The next part of feasibility determination is a more rigorous look, which some call “due diligence.” This is where many people familiar with for-profit mergers get confused, because the nonprofit process looks very different from this point onward.
For-profit company executives are often under a legal obligation of secrecy because of the laws limiting information disclosures in a publicly-held company. As a result, they must make the merger decision first and begin their “due diligence” processes later. This is why the deals are carefully hedged when announced. It is also reasonable to speculate that this way of doing things tends to put a bit more pressure on all parties to go ahead with the deal no matter what was found during the due diligence process.
This is backwards, and nonprofits are fortunate enough to be able to do things differently. The real investigative energies should be devoted to the feasibility determination process because the more effort that goes into the front part of the process, the more likely there will be a successful the outcome.
The better term is “mutual learning,” not due diligence because that is exactly what is needed at this stage. The term “due diligence” has rightfully taken on connotations of a check-the-box exercise done by disinterested outsiders and handed to the merger planners. This is not learning; it’s report reading. Leaders of the merger feasibility process at this stage must try to learn as much as possible about the other organization, especially about those things that aren’t quantifiable, such as organizational values and culture.

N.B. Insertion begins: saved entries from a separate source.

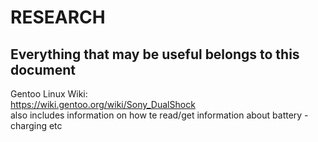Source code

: # RESEARCH
## Everything that may be useful belongs to this document

Gentoo Linux Wiki:  
https://wiki.gentoo.org/wiki/Sony_DualShock  
also includes information on how te read/get information about battery - charging etc
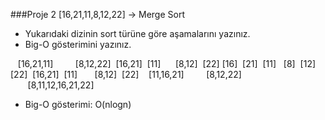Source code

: ###Proje 2
[16,21,11,8,12,22] -> Merge Sort

+ Yukarıdaki dizinin sort türüne göre aşamalarını yazınız.
+ Big-O gösterimini yazınız.

&nbsp;&nbsp;&nbsp;[16,21,11] &nbsp;&nbsp;&nbsp;&nbsp;&nbsp;&nbsp;&nbsp; [8,12,22]
&nbsp;[16,21] &nbsp;[11] &nbsp;&nbsp;&nbsp;&nbsp;&nbsp;[8,12]&nbsp; [22]
[16]&nbsp; [21]&nbsp; [11]&nbsp;&nbsp; [8] &nbsp;[12]&nbsp; [22]
&nbsp;[16,21]&nbsp; [11]&nbsp;&nbsp;&nbsp;&nbsp;&nbsp;&nbsp; [8,12]&nbsp; [22]
&nbsp;&nbsp;&nbsp;[11,16,21] &nbsp;&nbsp;&nbsp;&nbsp;&nbsp;&nbsp;&nbsp; [8,12,22]
&nbsp;&nbsp;&nbsp;&nbsp;&nbsp;&nbsp;&nbsp;[8,11,12,16,21,22]

+ Big-O gösterimi: O(nlogn)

Costs at this stage tend to be largely for facilitation and supportive research and analyses. Organizations might even try to do this on their own, although the hit-or-miss quality of most such efforts can actually end up costing more money than using experienced assistance while lowering the odds of success.
Phase Two: Implementation Planning
The objective of the implementation-planning phase is to operationalize the lessons of the feasibility phase. How large should the board be? What programs should be emphasized? How will the CEO of the merged entity be selected? What will be the salary and benefit structure of the new organization?
Costs in the implementation planning stage might be greater, but still tend to not be unmanageable for most organizations. Early stage implementation planning is still heavily dependent on staff and board time. Again, facilitative and support consulting will be the largest expenditure.
In some instances, legal and/or financial complications might require special assistance. For example, an unresolved financial obligation on the part of one organization could lead to the need for specialized accounting services. The same could be true of legal matters.
Phase Three: Integration
Once the merger has been planned, voted on by the participating boards, and accepted by the governing legal authority, the integration phase starts. This is where the biggest expenses will almost always be incurred.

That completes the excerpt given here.